Re: I'm sending out for pizza.
by
quillsinister
07/03/2008, 4:50 AM #
I have not read Bend Sinister, but I shall add it to my list. Fukuyama is a Neocon from before that term became associated with all that is wrong in the world. I don't like him personally because I find his historical determinism to be extremely simplistic; almost childish. He's almost like a capitalist version of Marx. Brzezinski is a classic balance-of-power Realist and the author of The Grand Chessboard, which is an excellent book. Incidentally, simplistic interpretations of things are also why I don't care for Chomsky or Zinn. I appreciate A People's History of the United States as the proverbial view from the gallery, but little more.

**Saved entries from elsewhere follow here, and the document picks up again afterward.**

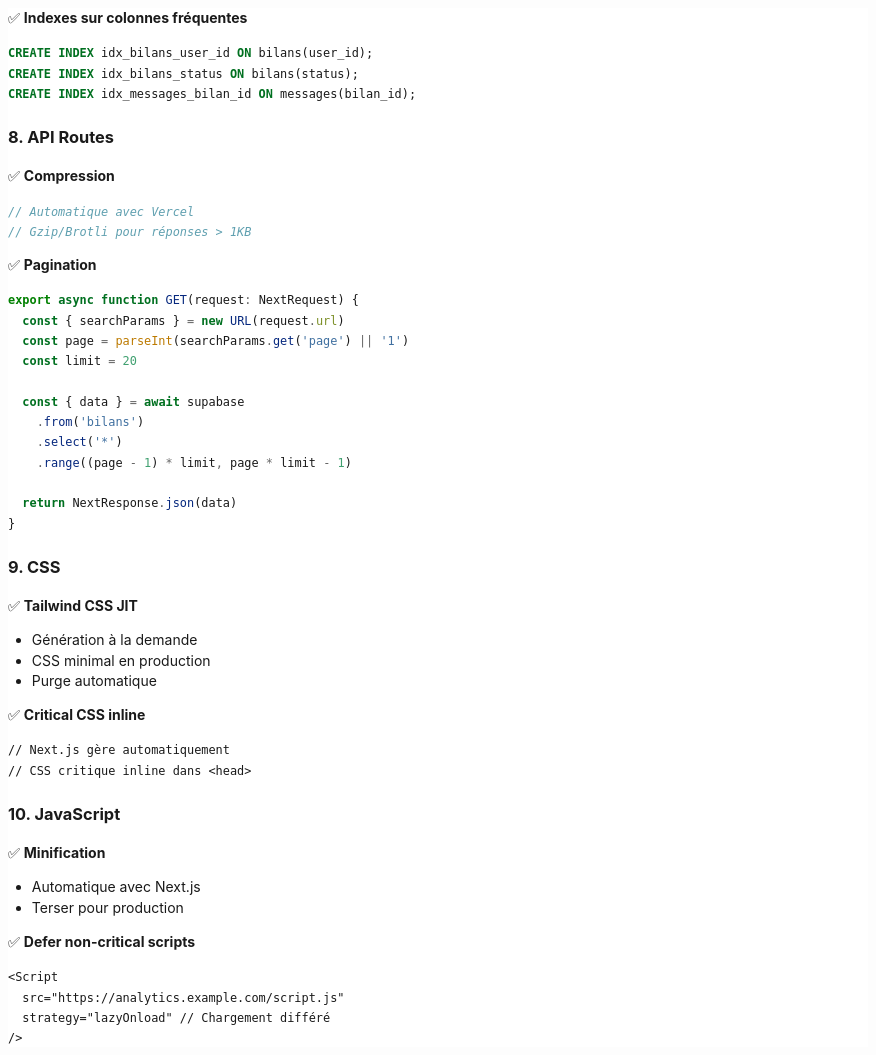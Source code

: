 ✅ **Indexes sur colonnes fréquentes**
```sql
CREATE INDEX idx_bilans_user_id ON bilans(user_id);
CREATE INDEX idx_bilans_status ON bilans(status);
CREATE INDEX idx_messages_bilan_id ON messages(bilan_id);
```

### 8. API Routes

✅ **Compression**
```typescript
// Automatique avec Vercel
// Gzip/Brotli pour réponses > 1KB
```

✅ **Pagination**
```typescript
export async function GET(request: NextRequest) {
  const { searchParams } = new URL(request.url)
  const page = parseInt(searchParams.get('page') || '1')
  const limit = 20

  const { data } = await supabase
    .from('bilans')
    .select('*')
    .range((page - 1) * limit, page * limit - 1)

  return NextResponse.json(data)
}
```

### 9. CSS

✅ **Tailwind CSS JIT**
- Génération à la demande
- CSS minimal en production
- Purge automatique

✅ **Critical CSS inline**
```tsx
// Next.js gère automatiquement
// CSS critique inline dans <head>
```

### 10. JavaScript

✅ **Minification**
- Automatique avec Next.js
- Terser pour production

✅ **Defer non-critical scripts**
```tsx
<Script
  src="https://analytics.example.com/script.js"
  strategy="lazyOnload" // Chargement différé
/>
```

While Hitchens does not say that this university's curriculum will be cobbled together from random donated books, without a specific list of titles and editions, that is exactly how it will happen. Or they'll end up with thousands of unusable books once they've picked the ones they wanted. The smart way to do it would have been to ask for monetary donations or issue a "wish list" of titles; specific editions, translations, etc. Just asking for books is remarkably imprecise. What do they mean by books? Heck, I've got some old David Eddings paperbacks that have been sitting in a box since I was about fourteen. Would they want those? It's just no way to run an institute of higher education; particularly one that will charge $10,000.00 per year in tuition. But, that's really par for the course, isn't it? Nothing about this war has been properly thought out. We behave as though we don't have almost three thousand years of recorded observations on the nature of politics and warfare, and as a professional warfighter who spent his university years buried in political science texts, I find that approach distasteful. If we were going to do this, we should have done it right or not at all. On the stupidity scale, what we've done isn't too far from the Athenian invasion of Sicily. We're just lucky there isn't an actual adversary out there who could take advantage of our resulting weakness; you must see that counting on the weakness of others to avert our disasters is an unwise practice in general.

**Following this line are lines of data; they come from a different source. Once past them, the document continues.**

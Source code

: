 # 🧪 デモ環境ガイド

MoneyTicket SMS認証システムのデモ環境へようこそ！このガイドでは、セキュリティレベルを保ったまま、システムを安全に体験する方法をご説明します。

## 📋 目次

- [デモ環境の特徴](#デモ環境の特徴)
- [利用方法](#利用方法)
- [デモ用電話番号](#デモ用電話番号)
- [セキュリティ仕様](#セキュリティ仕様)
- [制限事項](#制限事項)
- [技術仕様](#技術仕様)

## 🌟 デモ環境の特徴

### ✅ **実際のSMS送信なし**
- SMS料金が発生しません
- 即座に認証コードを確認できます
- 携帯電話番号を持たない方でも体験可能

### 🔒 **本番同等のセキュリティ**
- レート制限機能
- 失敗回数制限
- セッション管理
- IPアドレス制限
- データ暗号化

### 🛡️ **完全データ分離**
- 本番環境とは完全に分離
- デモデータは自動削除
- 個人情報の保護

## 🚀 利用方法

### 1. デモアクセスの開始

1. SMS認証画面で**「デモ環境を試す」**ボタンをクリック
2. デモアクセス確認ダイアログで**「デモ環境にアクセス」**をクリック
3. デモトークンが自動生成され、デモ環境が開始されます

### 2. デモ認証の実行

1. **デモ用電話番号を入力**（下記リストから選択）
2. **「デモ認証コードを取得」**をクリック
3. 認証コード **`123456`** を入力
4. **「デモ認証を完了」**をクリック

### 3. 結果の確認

So am I deriding every single success story in Iraq? Well, maybe. Though to be fair, I haven't actually heard of any. Certainly nothing that would even remotely approach justifying the horrific wrongness of our foreign and economic policy. Yes, I'm happy they're building a university for wealthy Iraqi families. That's very nice for those few who will have the means to attend. However, in the larger scheme of building a successful democracy, that's like trying to treat a hollow-point wound with a band-aid. If you choose to drink that kool-aid, that is your right. Je refuse, mademoiselle.

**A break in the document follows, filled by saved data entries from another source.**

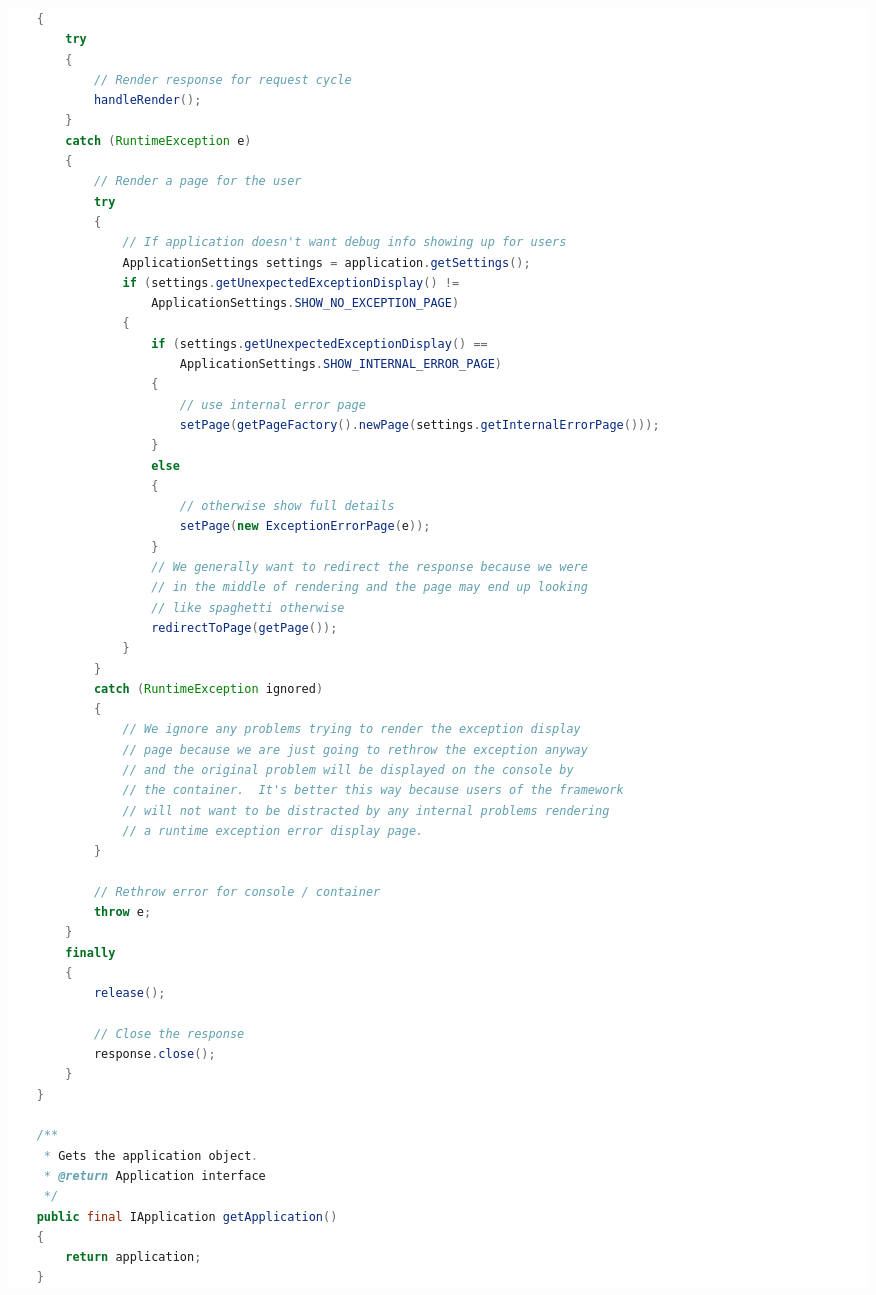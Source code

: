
 ```java
    {
        try
        {
            // Render response for request cycle
            handleRender();
        }
        catch (RuntimeException e)
        {
            // Render a page for the user
            try
            {
                // If application doesn't want debug info showing up for users
                ApplicationSettings settings = application.getSettings();
                if (settings.getUnexpectedExceptionDisplay() !=
                    ApplicationSettings.SHOW_NO_EXCEPTION_PAGE)
                {
                    if (settings.getUnexpectedExceptionDisplay() ==
                        ApplicationSettings.SHOW_INTERNAL_ERROR_PAGE)
                    {
                        // use internal error page
                        setPage(getPageFactory().newPage(settings.getInternalErrorPage()));
                    }
                    else
                    {
                        // otherwise show full details
                        setPage(new ExceptionErrorPage(e));
                    }
                    // We generally want to redirect the response because we were
                    // in the middle of rendering and the page may end up looking
                    // like spaghetti otherwise
                    redirectToPage(getPage());
                }
            }
            catch (RuntimeException ignored)
            {
                // We ignore any problems trying to render the exception display
                // page because we are just going to rethrow the exception anyway
                // and the original problem will be displayed on the console by
                // the container.  It's better this way because users of the framework
                // will not want to be distracted by any internal problems rendering
                // a runtime exception error display page.
            }

            // Rethrow error for console / container
            throw e;
        }
        finally
        {
            release();
            
            // Close the response
            response.close();
        }
    }

    /**
     * Gets the application object.
     * @return Application interface
     */
    public final IApplication getApplication()
    {
        return application;
    }
```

Since I'm not a Democrat, I do not believe anything I've said counts as a donkey-bray, and I rather find my cynicism to be extremely artful, thank you very much. That cynicism, just so you know, was born during Shock and Awe, which was my first of two deployments to our special little Greek tragedy. I'll probably get a third in the very near future, so I expect my cynicism to reach truly epic levels. Worthy of song, even! But here's the thing: I'm a Realist and a Machiavellian and I know exactly what those terms mean. I kill people for a living and have no trouble sleeping at night. My criticism of this war has more to do with timing, concept and execution than quaint moral fluff. Although I generally hold that stupidity resulting in needless suffering must be classified as immoral, bleeding-heart sentimentality has no place in that calculation. Who needs it? I have game theory. I have a well-worn copy of Liddell Hart that followed me to war and back. Actually, on my first deployment, I did bring along Lattimore's translation of The Iliad, so I guess that's pretty drippingly sentimental. I'm a sucker for the Classics. You might like reading Liddell Hart, now that I think about it. He was brilliant strategist.
What my disdain reveals, my Lady Vivian, is that my eyes are open. Nothing more.